**How to complete this task**
Copy each entry below verbatim. Skip the pictures.

Stored data entries

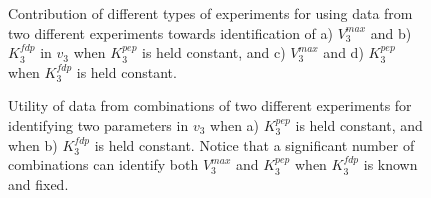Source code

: \documentclass[10pt]{article}
\begin{document}
	\begin{figure}[!tbhp]
		\caption{Contribution of different types of experiments for using data from two different experiments towards identification of a) $V_3^{max}$ and b) $K_3^{fdp}$ in $v_3$ when $K_3^{pep}$ is held constant, and c) $V_3^{max}$ and d) $K_3^{pep}$ when $K_3^{fdp}$ is held constant.}%
	\end{figure}	

	\begin{figure}[!tbhp]
		\caption{Utility of data from combinations of two different experiments for identifying two parameters in $v_3$ when a) $K_3^{pep}$ is held constant, and when b) $K_3^{fdp}$ is held constant. Notice that a significant number of combinations can identify both $V_3^{max}$ and $K_3^{pep}$ when $K_3^{fdp}$ is known and fixed.}%
	\end{figure}	
\end{document}
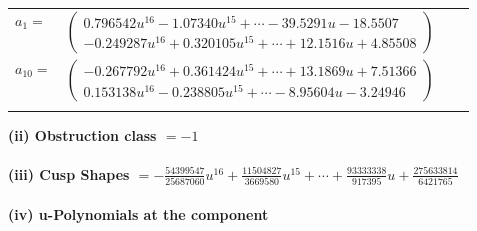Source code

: \documentclass[1p]{elsarticle_modified}
\theoremstyle{definition}
\begin{document}
\begin{tabular}{m{7pt} m{180pt} m{7pt} m{180pt} }
\flushright $a_{1}=$&$\begin{pmatrix}0.796542 u^{16}-1.07340 u^{15}+\cdots-39.5291 u-18.5507\\-0.249287 u^{16}+0.320105 u^{15}+\cdots+12.1516 u+4.85508\end{pmatrix}$ \\
\flushright $a_{10}=$&$\begin{pmatrix}-0.267792 u^{16}+0.361424 u^{15}+\cdots+13.1869 u+7.51366\\0.153138 u^{16}-0.238805 u^{15}+\cdots-8.95604 u-3.24946\end{pmatrix}$\\&\end{tabular}
\flushleft \textbf{(ii) Obstruction class $= -1$}\\~\\
\flushleft \textbf{(iii) Cusp Shapes $= -\frac{54399547}{25687060} u^{16}+\frac{11504827}{3669580} u^{15}+\cdots+\frac{93333338}{917395} u+\frac{275633814}{6421765}$}\\~\\
\newpage\renewcommand{\arraystretch}{1}
\flushleft \textbf{(iv) u-Polynomials at the component}\newline \\
\end{document}
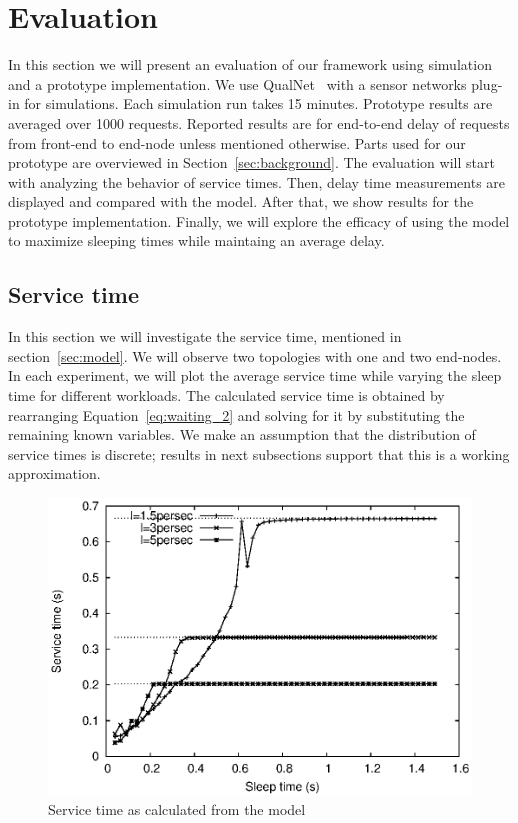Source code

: \section{Evaluation}

In this section we will present an evaluation of our framework using simulation and a prototype implementation. We use QualNet~\cite{qualnet} with a sensor networks plug-in for simulations. Each simulation run takes 15 minutes. Prototype results are averaged over 1000 requests. Reported results are for end-to-end delay of requests from front-end to end-node unless mentioned otherwise. Parts used for our prototype are overviewed in Section~\ref{sec:background}. The evaluation will start with analyzing the behavior of service times. Then, delay time measurements are displayed and compared with the model. After that, we show results for the prototype implementation. Finally, we will explore the efficacy of using the model to maximize sleeping times while maintaing an average delay.

\subsection{Service time}
In this section we will investigate the service time, mentioned in section~\ref{sec:model}. We will observe two topologies with one and two end-nodes. In each experiment, we will plot the average service time while varying the sleep time for different workloads. The calculated service time is obtained by rearranging Equation~\ref{eq:waiting_2} and solving for it by substituting the remaining known variables. We make an assumption that the distribution of service times is discrete; results in next subsections support that this is a working approximation. 

\begin{figure}[t]
\centering
\includegraphics[scale=0.65]{figures/3node_varySleep_sim_x.eps}
\caption{Service time as calculated from the model}
\label{fig:3nodes_x}
\end{figure}

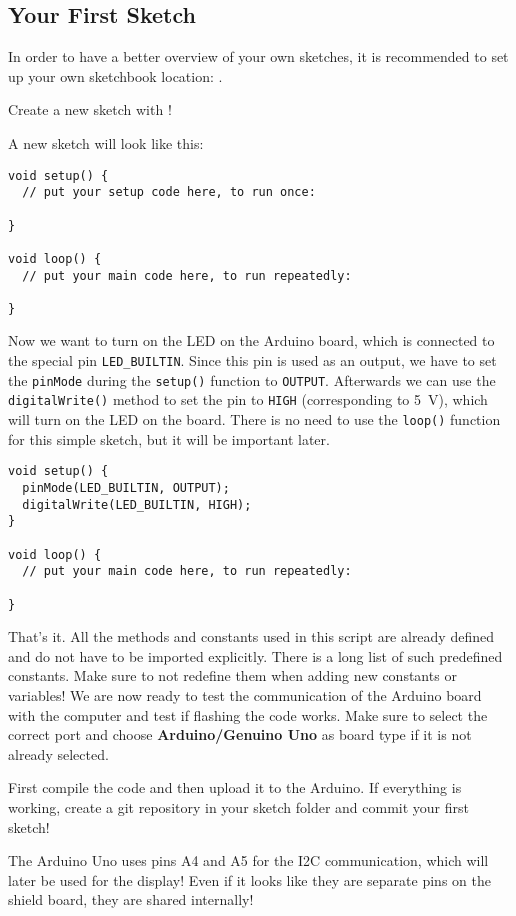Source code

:\subsection{Your First Sketch}
In order to have a better overview of your own sketches, it is recommended to set up your own sketchbook location: .
%
\begin{task}
  \item Create a new sketch with !
\end{task}
%
A new sketch will look like this:
\begin{verbatim}
void setup() {
  // put your setup code here, to run once:

}

void loop() {
  // put your main code here, to run repeatedly:

}
\end{verbatim}
%
Now we want to turn on the LED on the Arduino board, which is connected to the special pin \texttt{LED_BUILTIN}. Since this pin is used as an output, we have to set the \texttt{pinMode} during the \texttt{setup()} function to \texttt{OUTPUT}. Afterwards we can use the \texttt{digitalWrite()} method to set the pin to \texttt{HIGH} (corresponding to \SI{5}{\V}), which will turn on the LED on the board. There is no need to use the \texttt{loop()} function for this simple sketch, but it will be important later.
%
\begin{verbatim}
void setup() {
  pinMode(LED_BUILTIN, OUTPUT);
  digitalWrite(LED_BUILTIN, HIGH);
}

void loop() {
  // put your main code here, to run repeatedly:

}
\end{verbatim}
%
That's it. All the methods and constants used in this script are already defined and do not have to be imported explicitly. There is a long list of such predefined constants. Make sure to not redefine them when adding new constants or variables!
We are now ready to test the communication of the Arduino board with the computer and test if flashing the code works. Make sure to select the correct port and choose \textbf{Arduino/Genuino Uno} as board type if it is not already selected.
%
\begin{task}
  First compile the code and then upload it to the Arduino. If everything is working, create a git repository in your sketch folder and commit your first sketch!
\end{task}
%
\begin{note}
  The Arduino Uno uses pins A4 and A5 for the \ac{I2C} communication, which will later be used for the display! Even if it looks like they are separate pins on the shield board, they are shared internally!
\end{note}
%
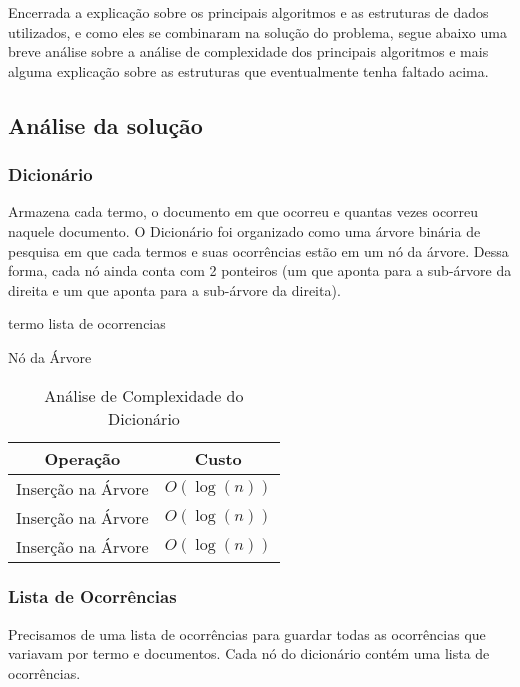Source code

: \documentclass[12pt]{article}
\begin{document}
Encerrada a explicação sobre os principais algoritmos e as estruturas de dados
utilizados, e como eles se combinaram na solução do problema, segue abaixo uma
breve análise sobre a análise de complexidade dos principais algoritmos e mais
alguma explicação sobre as estruturas que eventualmente tenha faltado acima.

\subsection{Análise da solução}

\subsubsection{Dicionário}
Armazena cada termo, o documento em que ocorreu e quantas
vezes ocorreu naquele documento. O Dicionário foi organizado como uma árvore 
binária de pesquisa em que cada termos e suas ocorrências estão em um nó da 
árvore. Dessa forma, cada nó ainda conta com 2 ponteiros (um que aponta para 
a sub-árvore da direita e um que aponta para a sub-árvore da direita).

\begin{algorithm}[h!]
\begin{footnotesize}
	termo\;
	lista de ocorrencias\;
\caption{Nó da Árvore}
\end{footnotesize}
\end{algorithm}

\begin{table}[ht]
  \caption{Análise de Complexidade do Dicionário}
  \centering
  \begin{tabular}{c c}
  \hline\hline
  Operação & Custo \\ [0.5ex]
  \hline
  Inserção na Árvore & $O(\log(n))$ \\
  Inserção na Árvore & $O(\log(n))$ \\
  Inserção na Árvore & $O(\log(n))$ \\
  \hline
  \end{tabular}
  \label{table:nonlin}
\end{table}

\subsubsection{Lista de Ocorrências}

Precisamos de uma lista de ocorrências para guardar todas as ocorrências que
variavam por termo e documentos. Cada nó do dicionário contém uma lista de
ocorrências.
\end{document}
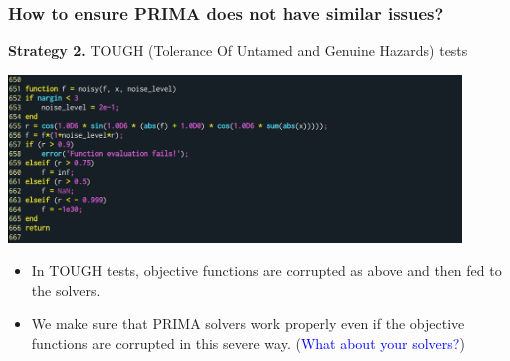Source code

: \documentclass[slidestop,mathserif,xcolor=dvipsnames]{beamer}
\newcommand{\blue}[1]{\textcolor{blue}{#1}}
\begin{document}
\begin{frame}
    \frametitle{How to ensure PRIMA does not have similar issues? }

    \textbf{Strategy 2.} TOUGH (Tolerance Of Untamed and Genuine Hazards) tests

    \begin{center}
        \includegraphics[width=0.9\textwidth]{tough.png}
    \end{center}

    \begin{itemize}
        \item In TOUGH tests, objective functions are corrupted as above and then fed to the solvers.
            \vspace{0.5ex}
        \item We make sure that PRIMA solvers work properly even if the objective functions are
            corrupted in this severe way. (\blue{What about your solvers?})
    \end{itemize}
\end{frame}
\end{document}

**Written answer**
Source code

: \documentclass[10pt]{article}
\begin{document}
	\begin{figure}[!tbhp]
		\caption{Contribution of different types of experiments for using data from two different experiments towards identification of a) $V_3^{max}$ and b) $K_3^{fdp}$ in $v_3$ when $K_3^{pep}$ is held constant, and c) $V_3^{max}$ and d) $K_3^{pep}$ when $K_3^{fdp}$ is held constant.}%
	\end{figure}	

	\begin{figure}[!tbhp]
		\caption{Utility of data from combinations of two different experiments for identifying two parameters in $v_3$ when a) $K_3^{pep}$ is held constant, and when b) $K_3^{fdp}$ is held constant. Notice that a significant number of combinations can identify both $V_3^{max}$ and $K_3^{pep}$ when $K_3^{fdp}$ is known and fixed.}%
	\end{figure}	
\end{document}
Source code

: \documentclass[1p]{elsarticle_modified}
\theoremstyle{definition}
\begin{document}
\begin{tabular}{m{7pt} m{180pt} m{7pt} m{180pt} }
\flushright $a_{1}=$&$\begin{pmatrix}0.796542 u^{16}-1.07340 u^{15}+\cdots-39.5291 u-18.5507\\-0.249287 u^{16}+0.320105 u^{15}+\cdots+12.1516 u+4.85508\end{pmatrix}$ \\
\flushright $a_{10}=$&$\begin{pmatrix}-0.267792 u^{16}+0.361424 u^{15}+\cdots+13.1869 u+7.51366\\0.153138 u^{16}-0.238805 u^{15}+\cdots-8.95604 u-3.24946\end{pmatrix}$\\&\end{tabular}
\flushleft \textbf{(ii) Obstruction class $= -1$}\\~\\
\flushleft \textbf{(iii) Cusp Shapes $= -\frac{54399547}{25687060} u^{16}+\frac{11504827}{3669580} u^{15}+\cdots+\frac{93333338}{917395} u+\frac{275633814}{6421765}$}\\~\\
\newpage\renewcommand{\arraystretch}{1}
\flushleft \textbf{(iv) u-Polynomials at the component}\newline \\
\end{document}
Source code

: \section{Evaluation}

In this section we will present an evaluation of our framework using simulation and a prototype implementation. We use QualNet~\cite{qualnet} with a sensor networks plug-in for simulations. Each simulation run takes 15 minutes. Prototype results are averaged over 1000 requests. Reported results are for end-to-end delay of requests from front-end to end-node unless mentioned otherwise. Parts used for our prototype are overviewed in Section~\ref{sec:background}. The evaluation will start with analyzing the behavior of service times. Then, delay time measurements are displayed and compared with the model. After that, we show results for the prototype implementation. Finally, we will explore the efficacy of using the model to maximize sleeping times while maintaing an average delay.

\subsection{Service time}
In this section we will investigate the service time, mentioned in section~\ref{sec:model}. We will observe two topologies with one and two end-nodes. In each experiment, we will plot the average service time while varying the sleep time for different workloads. The calculated service time is obtained by rearranging Equation~\ref{eq:waiting_2} and solving for it by substituting the remaining known variables. We make an assumption that the distribution of service times is discrete; results in next subsections support that this is a working approximation. 

\begin{figure}[t]
\centering
\includegraphics[scale=0.65]{figures/3node_varySleep_sim_x.eps}
\caption{Service time as calculated from the model}
\label{fig:3nodes_x}
\end{figure}

Source code

:\subsection{Your First Sketch}
In order to have a better overview of your own sketches, it is recommended to set up your own sketchbook location: .
%
\begin{task}
  \item Create a new sketch with !
\end{task}
%
A new sketch will look like this:
\begin{verbatim}
void setup() {
  // put your setup code here, to run once:

}

void loop() {
  // put your main code here, to run repeatedly:

}
\end{verbatim}
%
Now we want to turn on the LED on the Arduino board, which is connected to the special pin \texttt{LED_BUILTIN}. Since this pin is used as an output, we have to set the \texttt{pinMode} during the \texttt{setup()} function to \texttt{OUTPUT}. Afterwards we can use the \texttt{digitalWrite()} method to set the pin to \texttt{HIGH} (corresponding to \SI{5}{\V}), which will turn on the LED on the board. There is no need to use the \texttt{loop()} function for this simple sketch, but it will be important later.
%
\begin{verbatim}
void setup() {
  pinMode(LED_BUILTIN, OUTPUT);
  digitalWrite(LED_BUILTIN, HIGH);
}

void loop() {
  // put your main code here, to run repeatedly:

}
\end{verbatim}
%
That's it. All the methods and constants used in this script are already defined and do not have to be imported explicitly. There is a long list of such predefined constants. Make sure to not redefine them when adding new constants or variables!
We are now ready to test the communication of the Arduino board with the computer and test if flashing the code works. Make sure to select the correct port and choose \textbf{Arduino/Genuino Uno} as board type if it is not already selected.
%
\begin{task}
  First compile the code and then upload it to the Arduino. If everything is working, create a git repository in your sketch folder and commit your first sketch!
\end{task}
%
\begin{note}
  The Arduino Uno uses pins A4 and A5 for the \ac{I2C} communication, which will later be used for the display! Even if it looks like they are separate pins on the shield board, they are shared internally!
\end{note}
%
Source code

: \documentclass[12pt]{article}
\begin{document}
Encerrada a explicação sobre os principais algoritmos e as estruturas de dados
utilizados, e como eles se combinaram na solução do problema, segue abaixo uma
breve análise sobre a análise de complexidade dos principais algoritmos e mais
alguma explicação sobre as estruturas que eventualmente tenha faltado acima.

\subsection{Análise da solução}

\subsubsection{Dicionário}
Armazena cada termo, o documento em que ocorreu e quantas
vezes ocorreu naquele documento. O Dicionário foi organizado como uma árvore 
binária de pesquisa em que cada termos e suas ocorrências estão em um nó da 
árvore. Dessa forma, cada nó ainda conta com 2 ponteiros (um que aponta para 
a sub-árvore da direita e um que aponta para a sub-árvore da direita).

\begin{algorithm}[h!]
\begin{footnotesize}
	termo\;
	lista de ocorrencias\;
\caption{Nó da Árvore}
\end{footnotesize}
\end{algorithm}

\begin{table}[ht]
  \caption{Análise de Complexidade do Dicionário}
  \centering
  \begin{tabular}{c c}
  \hline\hline
  Operação & Custo \\ [0.5ex]
  \hline
  Inserção na Árvore & $O(\log(n))$ \\
  Inserção na Árvore & $O(\log(n))$ \\
  Inserção na Árvore & $O(\log(n))$ \\
  \hline
  \end{tabular}
  \label{table:nonlin}
\end{table}

\subsubsection{Lista de Ocorrências}

Precisamos de uma lista de ocorrências para guardar todas as ocorrências que
variavam por termo e documentos. Cada nó do dicionário contém uma lista de
ocorrências.
\end{document}
Source code

: \documentclass[slidestop,mathserif,xcolor=dvipsnames]{beamer}
\newcommand{\blue}[1]{\textcolor{blue}{#1}}
\begin{document}
\begin{frame}
    \frametitle{How to ensure PRIMA does not have similar issues? }

    \textbf{Strategy 2.} TOUGH (Tolerance Of Untamed and Genuine Hazards) tests

    \begin{center}
        \includegraphics[width=0.9\textwidth]{tough.png}
    \end{center}

    \begin{itemize}
        \item In TOUGH tests, objective functions are corrupted as above and then fed to the solvers.
            \vspace{0.5ex}
        \item We make sure that PRIMA solvers work properly even if the objective functions are
            corrupted in this severe way. (\blue{What about your solvers?})
    \end{itemize}
\end{frame}
\end{document}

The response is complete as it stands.